#### Aim of the exercise:
Write out the stretch of lines below that begins at the line with "[Curso para desenvolvimento" and ends at the line with "[Curso de Python", including both, exactly as given and nothing more.

Segment Open

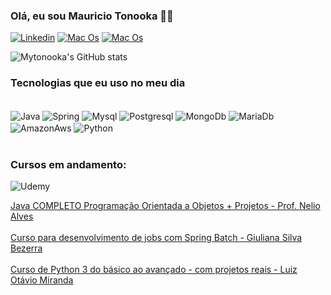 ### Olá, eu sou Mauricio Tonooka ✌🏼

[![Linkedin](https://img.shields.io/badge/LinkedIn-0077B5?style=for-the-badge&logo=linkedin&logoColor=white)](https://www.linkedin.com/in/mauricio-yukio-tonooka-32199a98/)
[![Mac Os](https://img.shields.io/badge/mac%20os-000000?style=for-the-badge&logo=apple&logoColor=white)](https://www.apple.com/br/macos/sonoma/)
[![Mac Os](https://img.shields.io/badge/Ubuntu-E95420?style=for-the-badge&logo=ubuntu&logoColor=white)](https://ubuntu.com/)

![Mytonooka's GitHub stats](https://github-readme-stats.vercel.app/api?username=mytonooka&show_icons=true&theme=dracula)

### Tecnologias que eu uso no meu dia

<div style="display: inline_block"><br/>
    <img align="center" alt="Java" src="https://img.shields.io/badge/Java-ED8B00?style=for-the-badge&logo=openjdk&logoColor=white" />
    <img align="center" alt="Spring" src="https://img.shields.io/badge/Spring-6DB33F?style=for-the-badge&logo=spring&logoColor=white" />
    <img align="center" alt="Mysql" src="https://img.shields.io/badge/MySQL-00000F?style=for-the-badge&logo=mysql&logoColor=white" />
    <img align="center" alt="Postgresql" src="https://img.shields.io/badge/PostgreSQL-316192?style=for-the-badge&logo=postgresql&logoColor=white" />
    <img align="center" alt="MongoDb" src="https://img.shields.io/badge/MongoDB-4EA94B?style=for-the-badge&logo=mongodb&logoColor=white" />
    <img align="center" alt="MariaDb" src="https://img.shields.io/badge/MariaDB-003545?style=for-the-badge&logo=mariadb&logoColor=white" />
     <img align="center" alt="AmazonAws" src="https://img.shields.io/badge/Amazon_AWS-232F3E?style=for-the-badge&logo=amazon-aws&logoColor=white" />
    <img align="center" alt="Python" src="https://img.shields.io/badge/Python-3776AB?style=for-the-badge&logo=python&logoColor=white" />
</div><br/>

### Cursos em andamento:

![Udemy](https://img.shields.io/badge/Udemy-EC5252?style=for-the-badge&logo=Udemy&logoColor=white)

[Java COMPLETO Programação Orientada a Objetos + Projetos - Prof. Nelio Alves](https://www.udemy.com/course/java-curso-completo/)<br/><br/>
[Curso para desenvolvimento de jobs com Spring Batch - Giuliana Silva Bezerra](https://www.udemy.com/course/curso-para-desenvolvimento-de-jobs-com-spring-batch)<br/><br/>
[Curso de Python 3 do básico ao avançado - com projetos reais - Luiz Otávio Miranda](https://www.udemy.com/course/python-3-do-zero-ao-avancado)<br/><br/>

Segment Closed
Segment Open

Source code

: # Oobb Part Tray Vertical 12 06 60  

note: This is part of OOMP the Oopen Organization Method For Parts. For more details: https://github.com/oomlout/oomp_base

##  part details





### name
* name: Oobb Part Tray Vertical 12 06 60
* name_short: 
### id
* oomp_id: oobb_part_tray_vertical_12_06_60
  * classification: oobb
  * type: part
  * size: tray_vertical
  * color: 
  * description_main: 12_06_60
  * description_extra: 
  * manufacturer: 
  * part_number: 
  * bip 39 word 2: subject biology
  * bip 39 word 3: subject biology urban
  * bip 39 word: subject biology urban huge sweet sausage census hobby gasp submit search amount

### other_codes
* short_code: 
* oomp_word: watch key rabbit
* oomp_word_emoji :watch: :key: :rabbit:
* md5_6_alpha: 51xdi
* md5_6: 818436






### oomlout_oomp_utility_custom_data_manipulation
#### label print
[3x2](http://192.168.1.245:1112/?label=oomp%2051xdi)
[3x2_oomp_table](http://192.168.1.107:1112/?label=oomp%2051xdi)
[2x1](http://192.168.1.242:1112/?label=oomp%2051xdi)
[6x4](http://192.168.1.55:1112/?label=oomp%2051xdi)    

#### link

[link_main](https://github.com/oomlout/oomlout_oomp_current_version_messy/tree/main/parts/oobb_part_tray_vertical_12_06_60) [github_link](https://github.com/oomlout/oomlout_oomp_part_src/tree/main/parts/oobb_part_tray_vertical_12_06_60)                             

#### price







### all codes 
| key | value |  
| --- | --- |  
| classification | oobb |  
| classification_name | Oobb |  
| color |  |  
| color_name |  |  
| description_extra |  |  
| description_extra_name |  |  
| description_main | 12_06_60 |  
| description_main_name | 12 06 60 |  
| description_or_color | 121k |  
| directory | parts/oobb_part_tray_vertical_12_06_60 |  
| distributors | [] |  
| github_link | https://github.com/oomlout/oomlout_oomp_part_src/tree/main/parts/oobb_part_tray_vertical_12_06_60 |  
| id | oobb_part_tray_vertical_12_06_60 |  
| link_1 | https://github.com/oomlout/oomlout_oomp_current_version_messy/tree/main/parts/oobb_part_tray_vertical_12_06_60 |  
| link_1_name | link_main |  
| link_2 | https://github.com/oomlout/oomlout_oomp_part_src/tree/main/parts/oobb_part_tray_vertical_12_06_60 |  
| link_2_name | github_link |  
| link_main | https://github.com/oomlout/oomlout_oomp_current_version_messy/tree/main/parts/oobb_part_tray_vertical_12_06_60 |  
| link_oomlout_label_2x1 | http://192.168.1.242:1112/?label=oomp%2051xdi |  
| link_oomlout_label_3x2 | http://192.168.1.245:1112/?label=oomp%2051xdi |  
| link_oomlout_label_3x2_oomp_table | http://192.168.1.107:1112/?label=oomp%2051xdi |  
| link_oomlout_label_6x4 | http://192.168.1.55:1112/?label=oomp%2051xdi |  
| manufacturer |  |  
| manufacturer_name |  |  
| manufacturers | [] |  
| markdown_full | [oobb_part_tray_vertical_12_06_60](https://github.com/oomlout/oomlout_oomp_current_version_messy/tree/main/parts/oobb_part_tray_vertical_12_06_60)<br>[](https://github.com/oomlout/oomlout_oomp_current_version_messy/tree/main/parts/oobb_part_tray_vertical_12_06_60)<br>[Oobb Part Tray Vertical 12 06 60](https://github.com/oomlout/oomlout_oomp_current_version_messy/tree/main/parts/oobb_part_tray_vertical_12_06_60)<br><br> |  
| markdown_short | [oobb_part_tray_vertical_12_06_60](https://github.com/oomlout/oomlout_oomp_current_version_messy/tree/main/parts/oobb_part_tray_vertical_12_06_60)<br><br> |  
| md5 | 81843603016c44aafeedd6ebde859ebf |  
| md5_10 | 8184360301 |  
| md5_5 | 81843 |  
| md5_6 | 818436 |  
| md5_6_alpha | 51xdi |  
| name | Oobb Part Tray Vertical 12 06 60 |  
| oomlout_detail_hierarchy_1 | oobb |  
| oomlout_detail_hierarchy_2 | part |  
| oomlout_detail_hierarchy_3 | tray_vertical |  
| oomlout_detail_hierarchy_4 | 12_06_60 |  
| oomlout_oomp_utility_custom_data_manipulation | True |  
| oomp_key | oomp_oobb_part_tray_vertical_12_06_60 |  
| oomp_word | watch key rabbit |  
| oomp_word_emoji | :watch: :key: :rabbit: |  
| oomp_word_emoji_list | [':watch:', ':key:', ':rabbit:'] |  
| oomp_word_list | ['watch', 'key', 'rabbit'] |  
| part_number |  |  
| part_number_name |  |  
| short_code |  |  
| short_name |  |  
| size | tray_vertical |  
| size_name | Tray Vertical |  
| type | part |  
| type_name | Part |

Segment Closed

#### Task answer:
[Curso para desenvolvimento de jobs com Spring Batch - Giuliana Silva Bezerra](https://www.udemy.com/course/curso-para-desenvolvimento-de-jobs-com-spring-batch)<br/><br/>
[Curso de Python 3 do básico ao avançado - com projetos reais - Luiz Otávio Miranda](https://www.udemy.com/course/python-3-do-zero-ao-avancado)<br/><br/>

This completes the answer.